引用元URL:http://www.ohmynews.co.jp/News.aspx?news_id=0000000002691

時空の軽やかな行き来
I川 M之
2006-10-27 08:51

 小島信夫氏が26日未明に逝去された。91歳。現役最高齢の作家だった。

 晩年は、保坂和志という良き理解者に恵まれ、「無重力言語」(篠田一士)と評されるゆえに難解との理解が定着していた文体が、実は既成の文学概念を超越したきわめて独創的なものなのだと保坂氏の敷衍もあって再認識され、それによる新たな享受がここのところの保坂氏の読者の広がりとともに若い世代にも浸透しつつあった。

 文学史的には、山本健吉氏により命名された第3の新人のひとりとして位置づけられて、その枠組み通り、作品では主に日常生活が取り上げられた。

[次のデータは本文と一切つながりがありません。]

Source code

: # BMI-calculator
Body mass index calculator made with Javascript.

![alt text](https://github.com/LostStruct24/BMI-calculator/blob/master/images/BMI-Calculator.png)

1955年(昭和30年)に「アメリカン・スクール」で芥川賞。94年文化功労者。
 
 66年(昭和41年)に第1回谷崎潤一郎賞を与えられた『抱擁家族』には、妻のアメリカ青年との不倫に葛藤する主人公の内面の起伏が抑揚のほとんどない文章で、しかし緻密に表現され、その乗越えにもかかわらず、妻の乳癌の発現により死別で終幕という、初出から40年経過した今あらためて読み返しても時代の推移に全く風化していない、普遍的な家族像が描かれている。

 今年5月末に出版された『残光』(新潮社)が遺作となった。

 そこには、91歳になった小島信夫氏の交友、考察、愛情等々さまざまな主題が、時空を軽やかに行き来しながら表現されている。そうした融通無碍なありように、氏が文体だけでなく作品の内実においても、ありきたりのどんな図式には納まらない地平で書き続けていたことが鮮明に理解できる一冊である。

 「一方において、ぼくは出版社からまとまった長さの作品を約束させられた。ぼくは今を乗りきるために約束の小説をはじめるよりほかに道はなかった。」(『残光』あとがき242頁)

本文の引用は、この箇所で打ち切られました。